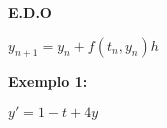\documentclass[a4paper,12pt]{article}
\begin{document}
\begin{center}
\textbf{E.D.O}
\end{center}

$y_{n+1} = y_n + f(t_n,y_n)h$

\textbf{Exemplo 1:}

$y' = 1 - t + 4y$
\end{document}
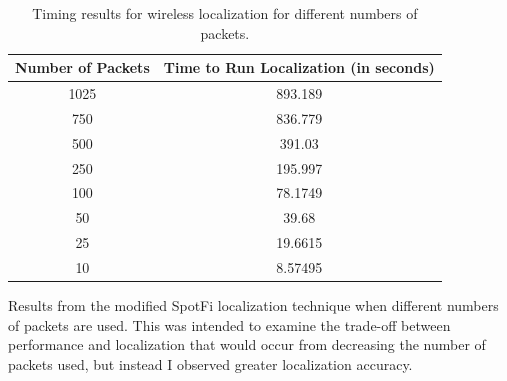 \documentclass[12pt]{report}
\begin{document}
\begin{table}[!htb]
    \begin{center}
        \caption{Timing results for wireless localization for different numbers of packets.}
        \label{table: sampling-timing-data}
        \begin{tabular}{| c | c |}
            \hline
            Number of Packets & Time to Run Localization (in seconds) \\
            \hline
            \hline
            1025 & 893.189 \\
            \hline
            750 & 836.779 \\
            \hline
            500 & 391.03 \\
            \hline
            250 & 195.997 \\
            \hline
            100 & 78.1749 \\
            \hline
            50 & 39.68 \\
            \hline
            25 & 19.6615 \\
            \hline
            10 & 8.57495 \\
            \hline
        \end{tabular}
    \end{center}
\end{table}

\begin{table}[p]
    \caption{Results from the modified SpotFi localization technique when different numbers of packets are used. This was intended to examine the trade-off between performance and localization that would occur from decreasing the number of packets used, but instead I observed greater localization accuracy.}
    \label{table: sampling-data-table}
    \begin{subfigure}[b]{0.3\textwidth}
        \begin{center}
            \scalebox{0.7}{}
        \end{center}
    \end{subfigure}
    \par\bigskip
    \begin{subfigure}[b]{0.3\textwidth}
        \begin{center}
            \scalebox{0.7}{}
        \end{center}
    \end{subfigure}
    \par\bigskip
    \begin{subfigure}[b]{0.3\textwidth}
        \begin{center}
            \scalebox{0.7}{}
        \end{center}
    \end{subfigure}
    \par\bigskip
\end{table}
\end{document}

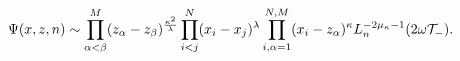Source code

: \begin{equation}
	\Psi(x,z,n)\sim \prod_{\alpha < \beta}^{M} 
	 (z_{\alpha}-z_{\beta})^{\frac{\kappa^2}{\lambda}}
	\prod_{i < j}^{N} (x_{i}-x_{j})^{\lambda}
	\prod_{i,\alpha=1}^{N,M} (x_{i}-z_{\alpha})^{\kappa}
	L_{n}^{-2\mu_{\kappa}-1}(2\omega{\cal T}_{-}) .
\end{equation}

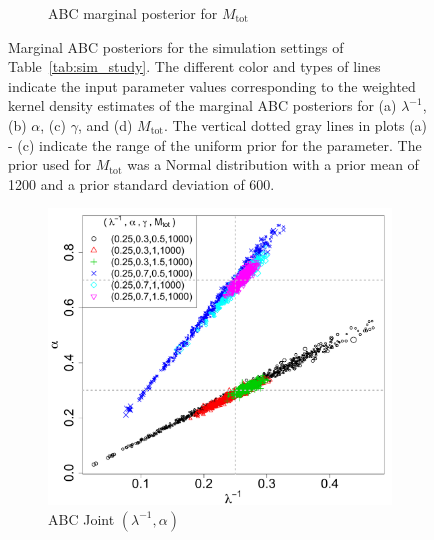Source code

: \documentclass[12pt]{article}
\newcommand{\Mtot}{M_{\text{tot}}}
\begin{document}
\begin{figure}[htbp]
\begin{subfigure}{0.48\textwidth}
\caption{ABC marginal posterior for  $\Mtot$}\label{subfig:marg_mtot}
\end{subfigure}
%
 \caption{Marginal ABC posteriors for the simulation settings of Table~\ref{tab:sim_study}.  The different color and types of lines indicate the input parameter values corresponding to the weighted kernel density estimates of the marginal ABC posteriors for (a) $\lambda^{-1}$, (b) $\alpha$, (c) $\gamma$, and (d) $\Mtot$.  The vertical dotted gray lines in plots (a) - (c) indicate the range of the uniform prior for the parameter.  The prior used for $\Mtot$ was a Normal distribution with a prior mean of 1200 and a prior standard deviation of 600.
   }
   \label{fig:abc_pa_posterior}
\end{figure}


\begin{figure}[htbp]
   \centering
\begin{subfigure}{0.32\textwidth}
\centering
\includegraphics[width = \textwidth]{figures/joint_k_alpha.pdf} 
\caption{ABC Joint $(\lambda^{-1}, \alpha)$}\label{subfig:joint_alpha_k}
\end{subfigure}
\begin{subfigure}{0.32\textwidth}
\centering

\end{subfigure}
\end{figure}
\end{document}
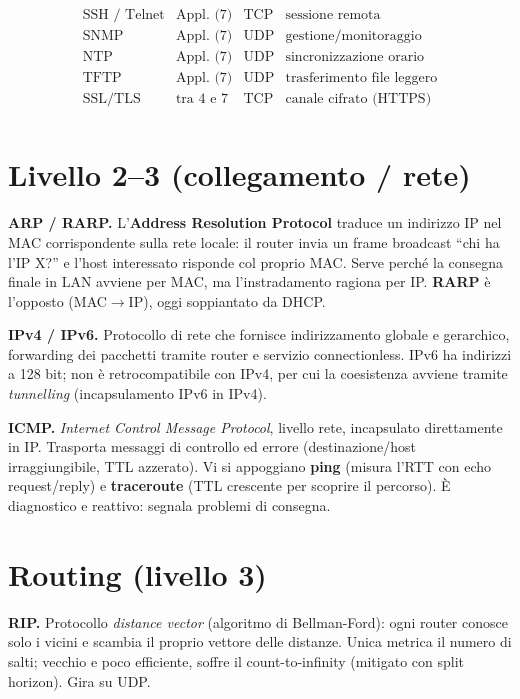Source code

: \documentclass[11pt,a4paper]{report}
\begin{document}
\[\begin{array}{l|l|l|l}
\text{SSH / Telnet} & \text{Appl. (7)} & \text{TCP} & \text{sessione remota} \\
\text{SNMP} & \text{Appl. (7)} & \text{UDP} & \text{gestione/monitoraggio} \\
\text{NTP} & \text{Appl. (7)} & \text{UDP} & \text{sincronizzazione orario} \\
\text{TFTP} & \text{Appl. (7)} & \text{UDP} & \text{trasferimento file leggero} \\
\text{SSL/TLS} & \text{tra 4 e 7} & \text{TCP} & \text{canale cifrato (HTTPS)} \\
\end{array}
\]

\section*{Livello 2--3 (collegamento / rete)}

\textbf{ARP / RARP.} L'\textbf{Address Resolution Protocol} traduce un indirizzo
IP nel MAC corrispondente sulla rete locale: il router invia un frame broadcast
``chi ha l'IP X?'' e l'host interessato risponde col proprio MAC. Serve perché
la consegna finale in LAN avviene per MAC, ma l'instradamento ragiona per IP.
\textbf{RARP} è l'opposto (MAC$\to$IP), oggi soppiantato da DHCP.

\textbf{IPv4 / IPv6.} Protocollo di rete che fornisce indirizzamento globale e
gerarchico, forwarding dei pacchetti tramite router e servizio connectionless.
IPv6 ha indirizzi a 128 bit; non è retrocompatibile con IPv4, per cui la
coesistenza avviene tramite \emph{tunnelling} (incapsulamento IPv6 in IPv4).

\textbf{ICMP.} \emph{Internet Control Message Protocol}, livello rete, incapsulato
direttamente in IP. Trasporta messaggi di controllo ed errore (destinazione/host
irraggiungibile, TTL azzerato). Vi si appoggiano \textbf{ping} (misura l'RTT con
echo request/reply) e \textbf{traceroute} (TTL crescente per scoprire il
percorso). È diagnostico e reattivo: segnala problemi di consegna.

\section*{Routing (livello 3)}

\textbf{RIP.} Protocollo \emph{distance vector} (algoritmo di Bellman-Ford):
ogni router conosce solo i vicini e scambia il proprio vettore delle distanze.
Unica metrica il numero di salti; vecchio e poco efficiente, soffre il
count-to-infinity (mitigato con split horizon). Gira su UDP.
\end{document}

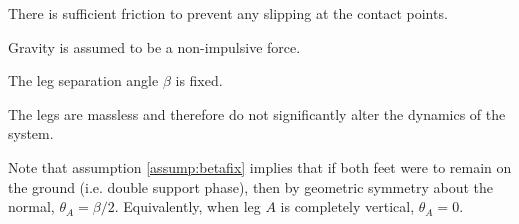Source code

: \begin{assumption}
	There is sufficient friction to prevent any slipping at the contact points. 
\end{assumption}

\begin{assumption}
	Gravity is assumed to be a non-impulsive force. 
\end{assumption}

\begin{assumption} \label{assump:betafix}
	The leg separation angle $\beta$ is fixed.
\end{assumption}

\begin{assumption} \label{assump:massless}
	The legs are massless and therefore do not significantly alter the dynamics of the system. 
\end{assumption}

\hrulefill

Note that assumption \ref{assump:betafix} implies that if both feet were to remain on the ground (i.e. double support phase), then by geometric symmetry about the normal, $\theta _A = \beta/2$. Equivalently, when leg $A$ is completely vertical, $\theta _A = 0$.

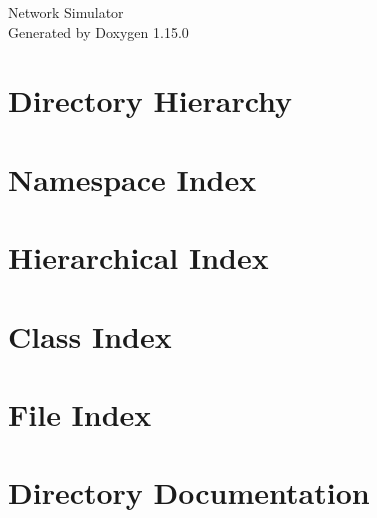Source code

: \documentclass[twoside]{book}
\newcommand{\+}{\discretionary{\mbox{\scriptsize$\hookleftarrow$}}{}{}}
\newcommand{\clearemptydoublepage}{%
    \newpage{\pagestyle{empty}\cleardoublepage}%
  }
\begin{document}
  \raggedbottom
    \hypersetup{pageanchor=false,
                bookmarksnumbered=true,
                pdfencoding=unicode
               }
  \begin{titlepage}
  \vspace*{7cm}
  \begin{center}%
  {\Large Network Simulator}\\
  \vspace*{1cm}
  {\large Generated by Doxygen 1.15.0}\\
  \end{center}
  \end{titlepage}
  \clearemptydoublepage
  \tableofcontents
  \clearemptydoublepage
  \hypersetup{pageanchor=true}
\chapter{Directory Hierarchy}

\chapter{Namespace Index}

\chapter{Hierarchical Index}

\chapter{Class Index}

\chapter{File Index}

\chapter{Directory Documentation}

















\end{document}

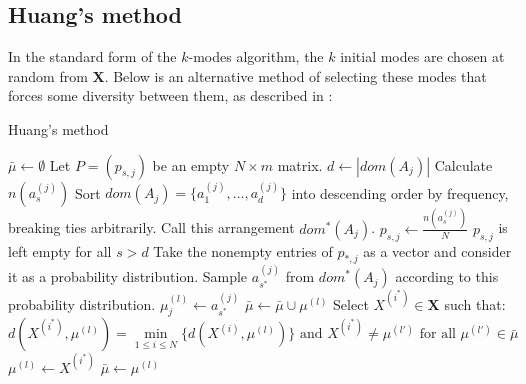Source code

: \documentclass{article}
\theoremstyle{definition}
\begin{document}
\subsection{Huang's method}\label{subsection:huang}

In the standard form of the \(k\)-modes algorithm, the \(k\) initial modes are 
chosen at random from \textbf{X}. Below is an alternative method of selecting
these modes that forces some diversity between them, as described in 
\cite{Huang98}:

\begin{algorithm}[H]
\caption{Huang's method}\label{alg:huang}
    \begin{algorithmic}[0]
        \State \(\bar{\mu} \gets \emptyset\)
        \State Let \(P = (p_{s,j})\) be an empty \(N \times m\) matrix.
            \State \(d \gets |dom(A_j)|\)
                \State Calculate \(n(a_s^{(j)})\)
	        \EndFor
            \State Sort \(dom(A_j) = \{a_1^{(j)}, \ldots, a_d^{(j)}\}\) into 
                descending order by frequency, breaking ties arbitrarily.
            \State Call this arrangement \(dom^*(A_j)\).
                \State \(p_{s,j} \gets \frac{n(a_s^{(j)})}{N}\)
	        \EndFor
            \State \(p_{s,j}\) is left empty for all \(s > d\)
	    \EndFor
                \State Take the nonempty entries of \(p_{*,j}\) as a vector and 
                    consider it as a probability distribution.
            \State Sample \(a_{s^*}^{(j)}\) from \(dom^*(A_j)\) according to 
                this probability distribution.
            \State \(\mu_j^{(l)} \gets a_{s^*}^{(j)}\)
	        \EndFor
            \State \(\bar{\mu} \gets \bar{\mu} \cup \mu^{(l)}\)
	    \EndFor
            \State Select \(X^{(i^*)} \in \textbf{X}\) such that: 
            \[
                d(X^{(i^*)}, \mu^{(l)}) = \min_{1 \le i \le  N} 
                \{d(X^{(i)}, \mu^{(l)})\} \text{ and } X^{(i^*)} \ne \mu^{(l')}
                \text{ for all } \mu^{(l')} \in \bar{\mu}
            \]
            \State \(\mu^{(l)} \gets X^{(i^*)}\)
            \State \(\bar{\mu} \gets \mu^{(l)}\)
	    \EndFor
    \end{algorithmic}
\end{algorithm} 
\end{document}
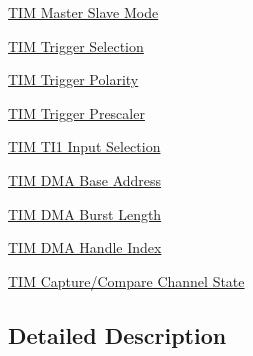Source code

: \begin{DoxyCompactItemize}
\item 
\hyperlink{group___t_i_m___master___slave___mode}{T\+I\+M Master Slave Mode}
\item 
\hyperlink{group___t_i_m___trigger___selection}{T\+I\+M Trigger Selection}
\item 
\hyperlink{group___t_i_m___trigger___polarity}{T\+I\+M Trigger Polarity}
\item 
\hyperlink{group___t_i_m___trigger___prescaler}{T\+I\+M Trigger Prescaler}
\item 
\hyperlink{group___t_i_m___t_i1___selection}{T\+I\+M T\+I1 Input Selection}
\item 
\hyperlink{group___t_i_m___d_m_a___base__address}{T\+I\+M D\+M\+A Base Address}
\item 
\hyperlink{group___t_i_m___d_m_a___burst___length}{T\+I\+M D\+M\+A Burst Length}
\item 
\hyperlink{group___t_i_m___d_m_a___handle__index}{T\+I\+M D\+M\+A Handle Index}
\item 
\hyperlink{group___t_i_m___channel___c_c___state}{T\+I\+M Capture/\+Compare Channel State}
\end{DoxyCompactItemize}


\subsection{Detailed Description}
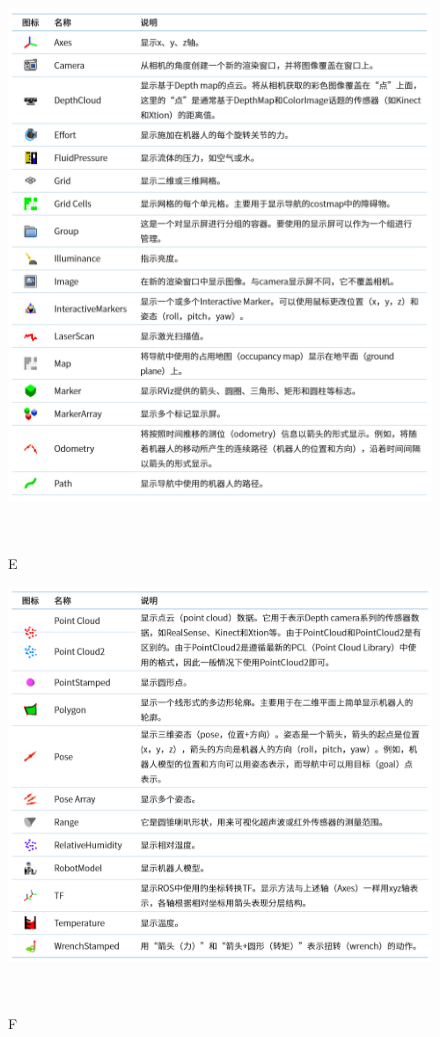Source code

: \documentclass[geye,green,kindle,cn]{elegantnote}
\begin{document}
\begin{figure}[htbp]
    \centering
    \includegraphics[width=1\linewidth]{src/E.png}
    \centering
    \caption{E} \label{picture:E}
\end{figure}

\begin{figure}[htbp]
    \centering
    \includegraphics[width=1\linewidth]{src/F.png}
    \centering
    \caption{F} \label{picture:F}
\end{figure}
\end{document}
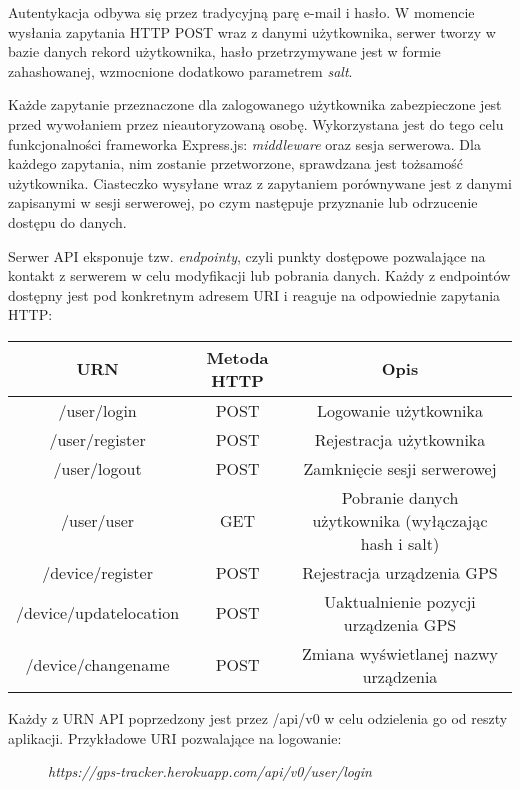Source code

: \documentclass[eng,printmode]{mgr}
\begin{document}
Autentykacja odbywa się przez tradycyjną parę e-mail i hasło. W momencie wysłania zapytania HTTP POST wraz z danymi użytkownika, serwer tworzy w bazie danych rekord użytkownika, hasło przetrzymywane jest w formie zahashowanej, wzmocnione dodatkowo parametrem \textit{salt}.

Każde zapytanie przeznaczone dla zalogowanego użytkownika zabezpieczone jest przed wywołaniem przez nieautoryzowaną osobę. Wykorzystana jest do tego celu funkcjonalności frameworka Express.js: \textit{middleware} oraz sesja serwerowa. Dla każdego zapytania, nim zostanie przetworzone, sprawdzana jest tożsamość użytkownika. Ciasteczko wysyłane wraz z zapytaniem porównywane jest z danymi zapisanymi w sesji serwerowej, po czym następuje przyznanie lub odrzucenie dostępu do danych.


Serwer API eksponuje tzw. \textit{endpointy}, czyli punkty dostępowe pozwalające na kontakt z serwerem w celu modyfikacji lub pobrania danych. Każdy z endpointów dostępny jest pod konkretnym adresem URI i reaguje na odpowiednie zapytania HTTP: 
\begin{center}
 \begin{tabular}{||c c c||} 
 \hline
 URN & Metoda HTTP & Opis \\ [0.5ex] 
 \hline\hline
 /user/login & POST & Logowanie użytkownika \\ 
 \hline
 /user/register & POST & Rejestracja użytkownika\\
 \hline
 /user/logout & POST & Zamknięcie sesji serwerowej\\
 \hline
 /user/user & GET & Pobranie danych użytkownika (wyłączając hash i salt)\\
 \hline
 /device/register & POST & Rejestracja urządzenia GPS  \\  
 \hline
  /device/updatelocation & POST & Uaktualnienie pozycji urządzenia GPS  \\  
 \hline
  /device/changename & POST & Zmiana wyświetlanej nazwy urządzenia \\  
 \hline
\end{tabular}
\end{center}

Każdy z URN API poprzedzony jest przez /api/v0 w celu odzielenia go od reszty aplikacji. 
Przykładowe URI pozwalające na logowanie:
\begin{figure}[ht]
\begin{center}
\textit{https://gps-tracker.herokuapp.com/api/v0/user/login}
\end{center}
\end{figure}
\end{document}
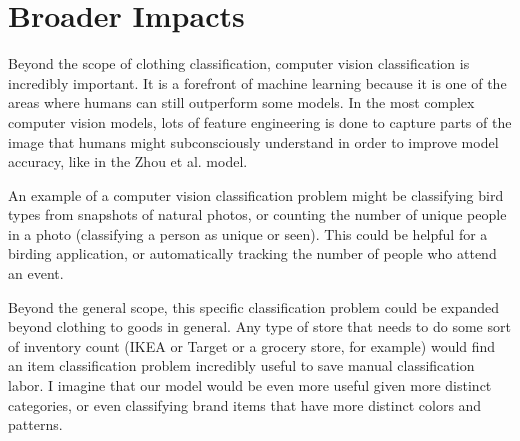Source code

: 
\section{Broader Impacts}
\label{sec:impacts}

Beyond the scope of clothing classification, computer vision classification is incredibly important. It is a forefront of machine learning because it is one of the areas where humans can still outperform some models. In the most complex computer vision models, lots of feature engineering is done to capture parts of the image that humans might subconsciously understand in order to improve model accuracy, like in the Zhou et al. model.

An example of a computer vision classification problem might be classifying bird types from snapshots of natural photos, or counting the number of unique people in a photo (classifying a person as unique or seen). This could be helpful for a birding application, or automatically tracking the number of people who attend an event.

Beyond the general scope, this specific classification problem could be expanded beyond clothing to goods in general. Any type of store that needs to do some sort of inventory count (IKEA or Target or a grocery store, for example) would find an item classification problem incredibly useful to save manual classification labor. I imagine that our model would be even more useful given more distinct categories, or even classifying brand items that have more distinct colors and patterns.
^^^^^^^^^^^^^^^^
Your answer should be each line from the preceding material in which the word "RARP" occurs.

\textbf{ARP / RARP.} L'\textbf{Address Resolution Protocol} traduce un indirizzo
\textbf{RARP} è l'opposto (MAC$\to$IP), oggi soppiantato da DHCP.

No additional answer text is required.